I’m a philosopher. I currently work as a Chair Professor of philosophy at the University of Hong Kong. Before I moved to Hong Kong, I worked at the Universities of Oslo, St Andrews, and Oxford. My first job was at Vassar College.

I’ve spent a lot of my time running big research projects and centres. I’m currently director of AI&Humanity-Lab@HKU, the co-director of ConceptLab at the University of Oslo and ConceptLab Hong Kong. I’m also on the Steering Committee of the Institute of Data Science, at the University of Hong Kong. I was the director of Arché Philosophical Research Center in St Andrews for several years. For 10 years I was a Research Director of CSMN at the University of Oslo. I have been a co-investigator of two 4-year AHRC projects: Contextualism and Relativism (with Crispin Wright) and Intuitions and Philosophical Methodology (with Jessica Brown).

Since 2008 I am an elected fellow of the Norwegian Academy of Science and Letters. Since 2018 I am an elected member of the Academia Europaea. I’m a permanent member of the Institut International de Philosophie.
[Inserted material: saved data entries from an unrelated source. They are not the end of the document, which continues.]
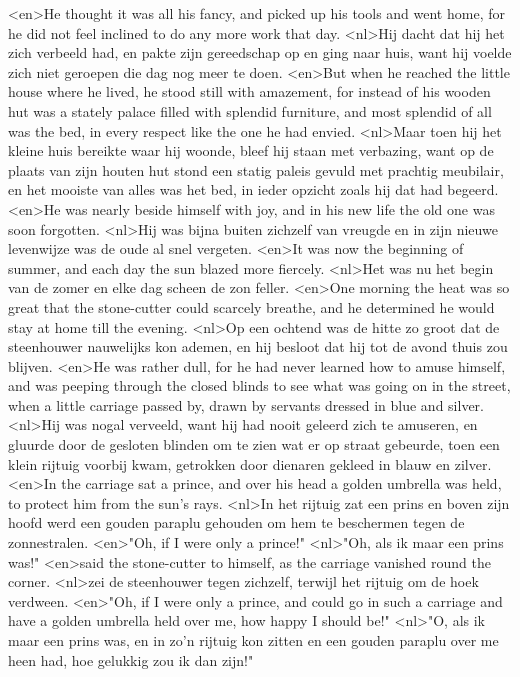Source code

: <en>He thought it was all his fancy, and picked up his tools and went home, for he did not feel inclined to do any more work that day.
<nl>Hij dacht dat hij het zich verbeeld had, en pakte zijn gereedschap op en ging naar huis, want hij voelde zich niet geroepen die dag nog meer te doen.
<en>But when he reached the little house where he lived, he stood still with amazement, for instead of his wooden hut was a stately palace filled with splendid furniture, and most splendid of all was the bed, in every respect like the one he had envied.
<nl>Maar toen hij het kleine huis bereikte waar hij woonde, bleef hij staan met verbazing, want op de plaats van zijn houten hut stond een statig paleis gevuld met prachtig meubilair, en het mooiste van alles was het bed, in ieder opzicht zoals hij dat had begeerd.
<en>He was nearly beside himself with joy, and in his new life the old one was soon forgotten.
<nl>Hij was bijna buiten zichzelf van vreugde en in zijn nieuwe levenwijze was de oude al snel vergeten.
<en>It was now the beginning of summer, and each day the sun blazed more fiercely.
<nl>Het was nu het begin van de zomer en elke dag scheen de zon feller.
<en>One morning the heat was so great that the stone-cutter could scarcely breathe, and he determined he would stay at home till the evening.
<nl>Op een ochtend was de hitte zo groot dat de steenhouwer nauwelijks kon ademen, en hij besloot dat hij tot de avond thuis zou blijven.
<en>He was rather dull, for he had never learned how to amuse himself, and was peeping through the closed blinds to see what was going on in the street, when a little carriage passed by, drawn by servants dressed in blue and silver.
<nl>Hij was nogal verveeld, want hij had nooit geleerd zich te amuseren, en gluurde door de gesloten blinden om te zien wat er op straat gebeurde, toen een klein rijtuig voorbij kwam, getrokken door dienaren gekleed in blauw en zilver.
<en>In the carriage sat a prince, and over his head a golden umbrella was held, to protect him from the sun’s rays.
<nl>In het rijtuig zat een prins en boven zijn hoofd werd een gouden paraplu gehouden om hem te beschermen tegen de zonnestralen.
<en>"Oh, if I were only a prince!"
<nl>"Oh, als ik maar een prins was!"
<en>said the stone-cutter to himself, as the carriage vanished round the corner.
<nl>zei de steenhouwer tegen zichzelf, terwijl het rijtuig om de hoek verdween.
<en>"Oh, if I were only a prince, and could go in such a carriage and have a golden umbrella held over me, how happy I should be!"
<nl>"O, als ik maar een prins was, en in zo'n rijtuig kon zitten en een gouden paraplu over me heen had, hoe gelukkig zou ik dan zijn!"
My current research focus is on the philosophy of AI, Conceptual Engineering, the conceptual foundations of political discourse, externalism in the philosophy of mind and language, and the interconnections between all of these. However, my philosophical interests are broad - they cover more or less all areas of systematic philosophy. I spend quite a bit of my time writing books, often co-authored and my eleven monographs provide a good overview of the kinds of issues I have been - and still am - interested in:

  • The Concept of Democracy (OUP 2023) is an essay on the concept of democracy, and conceptual amelioration and abandonment.
  • Making AI Intelligible (w. Josh Dever, OUP 2021, Open Access) is a book about how to use externalist theories in metasemantics to interpret and communicate with AI.
  • Fixing Language: An Essay on Conceptual Engineering (OUP 2018, Open Access) develops an account of how externalists should think of conceptual engineering, argues that all of philosophy involves conceptual engineering, and also shows that conceptual engineering is almost impossibly difficult.
  • Josh Dever and I have written a series of three introductory books to philosophy of language. The series is called Contemporary Introductions to Philosophy of Language. The three books are called: Context and Communication (OUP 2016), Puzzles of Reference, (OUP 2018), and Bad Language, (OUP 2019).
  • The Inessential Indexical (w. J. Dever, OUP 2014) is an exploration and defense of the view that perspectivality is a philosophically shallow aspect of the world. We argue that there are no such things as essential indexicality, irreducibly de se attitudes, or self-locating attitudes. Our goal is not to show that we need to rethink these phenomena, to explain them in different ways. Our goal is to show that the entire topic is an illusion—there's nothing there.
  • Philosophy without Intuitions (OUP 2012) is about the nature of philosophy and philosophical methodology. The book argues that contemporary meta-philsophers go wrong by assuming that appeals to intuitions play an important role in philosophy: it is not true that philosophers rely extensively (or even a little bit) on intuitions as evidence. At worst, analytic philosophers are guilty of engaging in somewhat irresponsible use of 'intuition'-vocabulary. While this irresponsibility has had little effect on first order philosophy, it has fundamentally misled meta-philosophers: it has encouraged meta-philosophical pseudo-problems and misleading pictures of what philosophy is.
  • Relativism and Monadic Truth (w J. Hawthorne, OUP 2009) is an argument against relativism about truth and in favor of the view that truth is a monadic property.
  • Language Turned on Itself (w. E. Lepore, OUP 2007) is about meta-linguistic discourse and various form of quotation – how language can be used to talk about language.
  • Insensitive Semantics (w. E. Lepore, Blackwell 2004) is about the ways in and extent to which meaning and interpretation is context sensitive. It is also about what contexts are and what it is to be in on. The book develops and defends two now influential theories: semantic minimalism and speech act pluralism.